- **Material shown**:
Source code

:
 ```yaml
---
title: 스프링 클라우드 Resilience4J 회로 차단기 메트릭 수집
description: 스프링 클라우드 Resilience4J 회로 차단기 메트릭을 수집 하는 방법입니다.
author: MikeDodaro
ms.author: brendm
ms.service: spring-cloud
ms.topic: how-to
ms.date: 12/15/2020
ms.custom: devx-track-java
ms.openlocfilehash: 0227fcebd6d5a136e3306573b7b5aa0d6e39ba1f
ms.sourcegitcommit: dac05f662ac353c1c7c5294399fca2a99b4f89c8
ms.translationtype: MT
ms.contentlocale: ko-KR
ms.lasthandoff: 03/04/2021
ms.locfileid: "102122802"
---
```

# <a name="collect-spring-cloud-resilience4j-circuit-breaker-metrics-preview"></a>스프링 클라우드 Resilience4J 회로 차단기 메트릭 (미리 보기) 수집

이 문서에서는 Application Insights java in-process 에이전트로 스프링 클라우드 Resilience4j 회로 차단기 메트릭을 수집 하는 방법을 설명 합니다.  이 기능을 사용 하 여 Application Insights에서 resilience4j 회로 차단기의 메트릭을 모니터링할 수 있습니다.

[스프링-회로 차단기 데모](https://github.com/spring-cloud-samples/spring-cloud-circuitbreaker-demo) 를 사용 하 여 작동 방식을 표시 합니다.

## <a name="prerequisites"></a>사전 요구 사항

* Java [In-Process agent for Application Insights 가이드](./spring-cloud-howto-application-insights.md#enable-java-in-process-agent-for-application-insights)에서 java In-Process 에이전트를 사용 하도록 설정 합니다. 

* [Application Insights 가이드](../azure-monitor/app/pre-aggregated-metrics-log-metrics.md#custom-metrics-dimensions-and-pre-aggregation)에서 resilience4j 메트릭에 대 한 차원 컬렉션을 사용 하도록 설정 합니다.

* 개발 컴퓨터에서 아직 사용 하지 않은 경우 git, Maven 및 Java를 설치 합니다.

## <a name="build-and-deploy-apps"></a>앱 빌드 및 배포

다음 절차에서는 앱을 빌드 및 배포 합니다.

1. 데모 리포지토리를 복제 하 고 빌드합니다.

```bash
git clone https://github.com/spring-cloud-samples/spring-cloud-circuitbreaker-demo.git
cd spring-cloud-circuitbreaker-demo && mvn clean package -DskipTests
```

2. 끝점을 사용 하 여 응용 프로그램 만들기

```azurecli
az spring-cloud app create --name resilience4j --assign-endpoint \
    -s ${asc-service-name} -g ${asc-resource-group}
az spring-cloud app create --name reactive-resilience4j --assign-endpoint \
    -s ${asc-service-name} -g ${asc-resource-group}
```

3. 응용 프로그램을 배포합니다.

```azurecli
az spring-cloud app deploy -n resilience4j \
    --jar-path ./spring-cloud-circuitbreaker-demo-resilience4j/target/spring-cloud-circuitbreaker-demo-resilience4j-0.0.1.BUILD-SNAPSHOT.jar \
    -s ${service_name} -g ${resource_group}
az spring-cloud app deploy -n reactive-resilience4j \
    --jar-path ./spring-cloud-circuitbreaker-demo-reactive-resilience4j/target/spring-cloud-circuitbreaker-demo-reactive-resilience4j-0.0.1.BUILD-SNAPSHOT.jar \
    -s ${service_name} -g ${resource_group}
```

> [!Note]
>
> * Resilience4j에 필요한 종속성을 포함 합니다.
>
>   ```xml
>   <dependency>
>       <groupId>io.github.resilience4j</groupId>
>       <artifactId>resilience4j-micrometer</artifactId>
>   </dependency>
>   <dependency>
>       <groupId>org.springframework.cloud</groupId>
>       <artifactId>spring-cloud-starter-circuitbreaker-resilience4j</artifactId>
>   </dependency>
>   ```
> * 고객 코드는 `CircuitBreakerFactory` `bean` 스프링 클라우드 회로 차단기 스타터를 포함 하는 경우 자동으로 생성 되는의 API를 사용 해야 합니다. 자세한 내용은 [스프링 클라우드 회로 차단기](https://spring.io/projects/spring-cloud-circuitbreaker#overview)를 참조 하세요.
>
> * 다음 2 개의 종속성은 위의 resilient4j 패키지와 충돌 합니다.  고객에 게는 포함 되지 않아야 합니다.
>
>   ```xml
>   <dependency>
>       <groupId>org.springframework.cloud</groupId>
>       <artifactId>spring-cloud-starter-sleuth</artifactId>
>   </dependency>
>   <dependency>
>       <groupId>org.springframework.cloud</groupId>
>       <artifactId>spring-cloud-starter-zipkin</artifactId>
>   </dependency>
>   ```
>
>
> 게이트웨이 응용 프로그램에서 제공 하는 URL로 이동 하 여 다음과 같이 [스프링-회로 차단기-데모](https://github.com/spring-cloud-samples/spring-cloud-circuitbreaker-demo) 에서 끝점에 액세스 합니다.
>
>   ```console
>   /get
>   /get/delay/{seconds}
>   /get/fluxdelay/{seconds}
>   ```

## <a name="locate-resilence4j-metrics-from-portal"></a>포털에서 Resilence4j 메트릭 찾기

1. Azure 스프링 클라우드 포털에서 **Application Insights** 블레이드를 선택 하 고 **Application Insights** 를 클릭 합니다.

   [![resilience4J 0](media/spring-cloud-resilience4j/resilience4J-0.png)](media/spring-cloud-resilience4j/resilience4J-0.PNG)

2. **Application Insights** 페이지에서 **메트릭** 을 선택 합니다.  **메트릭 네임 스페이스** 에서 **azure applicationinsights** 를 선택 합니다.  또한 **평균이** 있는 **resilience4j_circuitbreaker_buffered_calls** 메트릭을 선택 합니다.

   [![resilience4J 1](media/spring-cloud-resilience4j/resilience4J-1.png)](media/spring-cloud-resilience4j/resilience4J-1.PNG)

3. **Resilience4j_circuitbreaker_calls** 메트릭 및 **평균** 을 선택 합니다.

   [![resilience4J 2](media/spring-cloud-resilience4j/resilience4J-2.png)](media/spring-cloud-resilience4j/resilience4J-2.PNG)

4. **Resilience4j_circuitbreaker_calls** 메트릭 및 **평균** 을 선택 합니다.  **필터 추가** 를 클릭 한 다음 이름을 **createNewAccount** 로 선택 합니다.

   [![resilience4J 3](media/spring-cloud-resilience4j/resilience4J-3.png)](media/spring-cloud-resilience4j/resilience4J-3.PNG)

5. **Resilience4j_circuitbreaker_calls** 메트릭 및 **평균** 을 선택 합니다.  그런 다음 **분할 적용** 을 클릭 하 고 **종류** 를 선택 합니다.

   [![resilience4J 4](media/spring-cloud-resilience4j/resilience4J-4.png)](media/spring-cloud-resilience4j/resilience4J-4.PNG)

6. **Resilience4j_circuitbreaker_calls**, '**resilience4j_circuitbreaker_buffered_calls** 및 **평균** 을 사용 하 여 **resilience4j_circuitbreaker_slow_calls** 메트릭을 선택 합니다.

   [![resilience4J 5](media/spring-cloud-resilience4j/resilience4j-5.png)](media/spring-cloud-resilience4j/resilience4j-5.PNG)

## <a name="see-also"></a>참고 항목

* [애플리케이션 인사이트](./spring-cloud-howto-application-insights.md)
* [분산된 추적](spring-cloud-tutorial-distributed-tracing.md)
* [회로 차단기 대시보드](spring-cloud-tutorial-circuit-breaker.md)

- **Work task**:
Which lines of the listing above hold the word "custom"? Copy each of them.

- **Exercise answer**:
ms.custom: devx-track-java
* [Application Insights 가이드](../azure-monitor/app/pre-aggregated-metrics-log-metrics.md#custom-metrics-dimensions-and-pre-aggregation)에서 resilience4j 메트릭에 대 한 차원 컬렉션을 사용 하도록 설정 합니다.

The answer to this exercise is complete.